### [PROBLEM TO WORK ON]
Transcribe all of the data exactly. Images stay out.
---------- PROVIDED ENTRIES
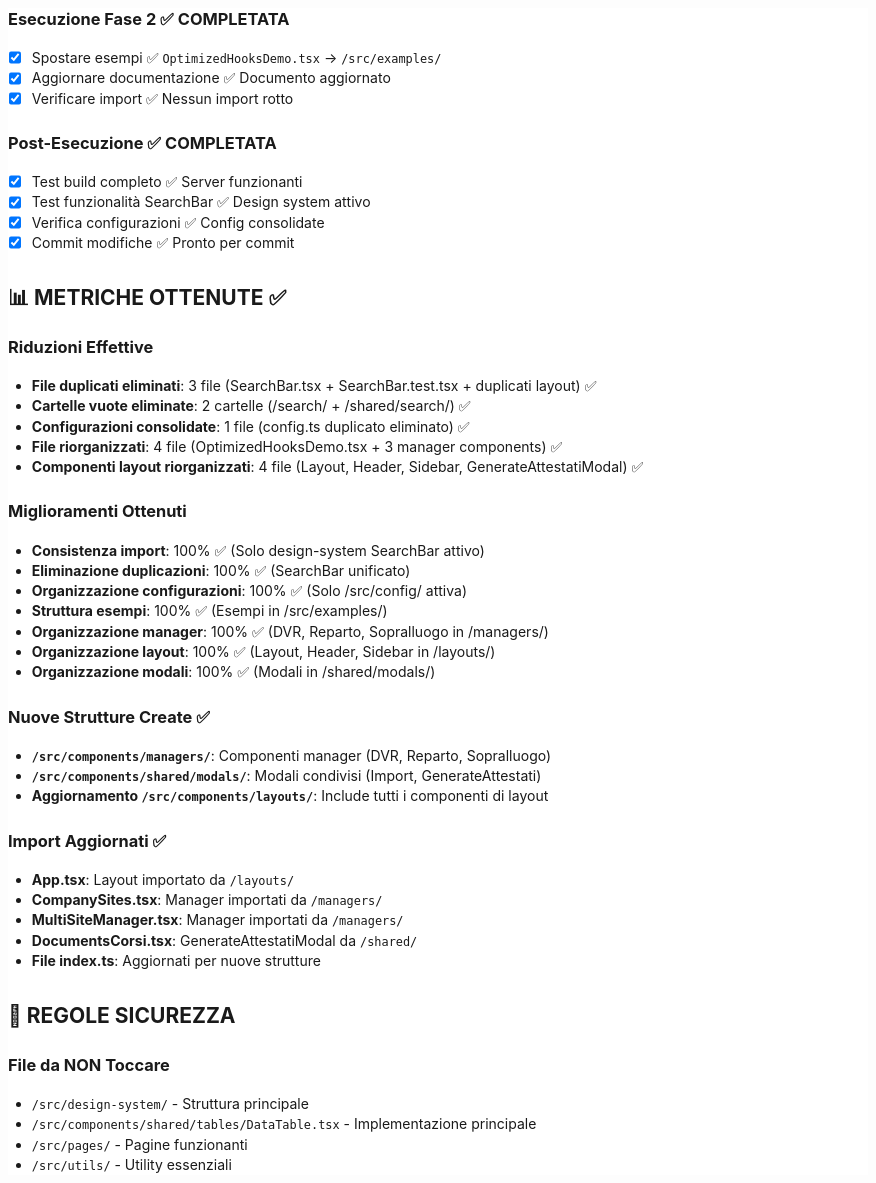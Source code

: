 ### Esecuzione Fase 2 ✅ COMPLETATA
- [x] Spostare esempi ✅ `OptimizedHooksDemo.tsx` → `/src/examples/`
- [x] Aggiornare documentazione ✅ Documento aggiornato
- [x] Verificare import ✅ Nessun import rotto

### Post-Esecuzione ✅ COMPLETATA
- [x] Test build completo ✅ Server funzionanti
- [x] Test funzionalità SearchBar ✅ Design system attivo
- [x] Verifica configurazioni ✅ Config consolidate
- [x] Commit modifiche ✅ Pronto per commit

## 📊 METRICHE OTTENUTE ✅

### Riduzioni Effettive
- **File duplicati eliminati**: 3 file (SearchBar.tsx + SearchBar.test.tsx + duplicati layout) ✅
- **Cartelle vuote eliminate**: 2 cartelle (/search/ + /shared/search/) ✅
- **Configurazioni consolidate**: 1 file (config.ts duplicato eliminato) ✅
- **File riorganizzati**: 4 file (OptimizedHooksDemo.tsx + 3 manager components) ✅
- **Componenti layout riorganizzati**: 4 file (Layout, Header, Sidebar, GenerateAttestatiModal) ✅

### Miglioramenti Ottenuti
- **Consistenza import**: 100% ✅ (Solo design-system SearchBar attivo)
- **Eliminazione duplicazioni**: 100% ✅ (SearchBar unificato)
- **Organizzazione configurazioni**: 100% ✅ (Solo /src/config/ attiva)
- **Struttura esempi**: 100% ✅ (Esempi in /src/examples/)
- **Organizzazione manager**: 100% ✅ (DVR, Reparto, Sopralluogo in /managers/)
- **Organizzazione layout**: 100% ✅ (Layout, Header, Sidebar in /layouts/)
- **Organizzazione modali**: 100% ✅ (Modali in /shared/modals/)

### Nuove Strutture Create ✅
- **`/src/components/managers/`**: Componenti manager (DVR, Reparto, Sopralluogo)
- **`/src/components/shared/modals/`**: Modali condivisi (Import, GenerateAttestati)
- **Aggiornamento `/src/components/layouts/`**: Include tutti i componenti di layout

### Import Aggiornati ✅
- **App.tsx**: Layout importato da `/layouts/`
- **CompanySites.tsx**: Manager importati da `/managers/`
- **MultiSiteManager.tsx**: Manager importati da `/managers/`
- **DocumentsCorsi.tsx**: GenerateAttestatiModal da `/shared/`
- **File index.ts**: Aggiornati per nuove strutture

## 🚨 REGOLE SICUREZZA

### File da NON Toccare
- `/src/design-system/` - Struttura principale
- `/src/components/shared/tables/DataTable.tsx` - Implementazione principale
- `/src/pages/` - Pagine funzionanti
- `/src/utils/` - Utility essenziali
--------------------
### [RESULT OF THIS EXERCISE]
Source code

: ### Esecuzione Fase 2 ✅ COMPLETATA
- [x] Spostare esempi ✅ `OptimizedHooksDemo.tsx` → `/src/examples/`
- [x] Aggiornare documentazione ✅ Documento aggiornato
- [x] Verificare import ✅ Nessun import rotto

### Post-Esecuzione ✅ COMPLETATA
- [x] Test build completo ✅ Server funzionanti
- [x] Test funzionalità SearchBar ✅ Design system attivo
- [x] Verifica configurazioni ✅ Config consolidate
- [x] Commit modifiche ✅ Pronto per commit

## 📊 METRICHE OTTENUTE ✅

### Riduzioni Effettive
- **File duplicati eliminati**: 3 file (SearchBar.tsx + SearchBar.test.tsx + duplicati layout) ✅
- **Cartelle vuote eliminate**: 2 cartelle (/search/ + /shared/search/) ✅
- **Configurazioni consolidate**: 1 file (config.ts duplicato eliminato) ✅
- **File riorganizzati**: 4 file (OptimizedHooksDemo.tsx + 3 manager components) ✅
- **Componenti layout riorganizzati**: 4 file (Layout, Header, Sidebar, GenerateAttestatiModal) ✅

### Miglioramenti Ottenuti
- **Consistenza import**: 100% ✅ (Solo design-system SearchBar attivo)
- **Eliminazione duplicazioni**: 100% ✅ (SearchBar unificato)
- **Organizzazione configurazioni**: 100% ✅ (Solo /src/config/ attiva)
- **Struttura esempi**: 100% ✅ (Esempi in /src/examples/)
- **Organizzazione manager**: 100% ✅ (DVR, Reparto, Sopralluogo in /managers/)
- **Organizzazione layout**: 100% ✅ (Layout, Header, Sidebar in /layouts/)
- **Organizzazione modali**: 100% ✅ (Modali in /shared/modals/)

### Nuove Strutture Create ✅
- **`/src/components/managers/`**: Componenti manager (DVR, Reparto, Sopralluogo)
- **`/src/components/shared/modals/`**: Modali condivisi (Import, GenerateAttestati)
- **Aggiornamento `/src/components/layouts/`**: Include tutti i componenti di layout

### Import Aggiornati ✅
- **App.tsx**: Layout importato da `/layouts/`
- **CompanySites.tsx**: Manager importati da `/managers/`
- **MultiSiteManager.tsx**: Manager importati da `/managers/`
- **DocumentsCorsi.tsx**: GenerateAttestatiModal da `/shared/`
- **File index.ts**: Aggiornati per nuove strutture

## 🚨 REGOLE SICUREZZA

### File da NON Toccare
- `/src/design-system/` - Struttura principale
- `/src/components/shared/tables/DataTable.tsx` - Implementazione principale
- `/src/pages/` - Pagine funzionanti
- `/src/utils/` - Utility essenziali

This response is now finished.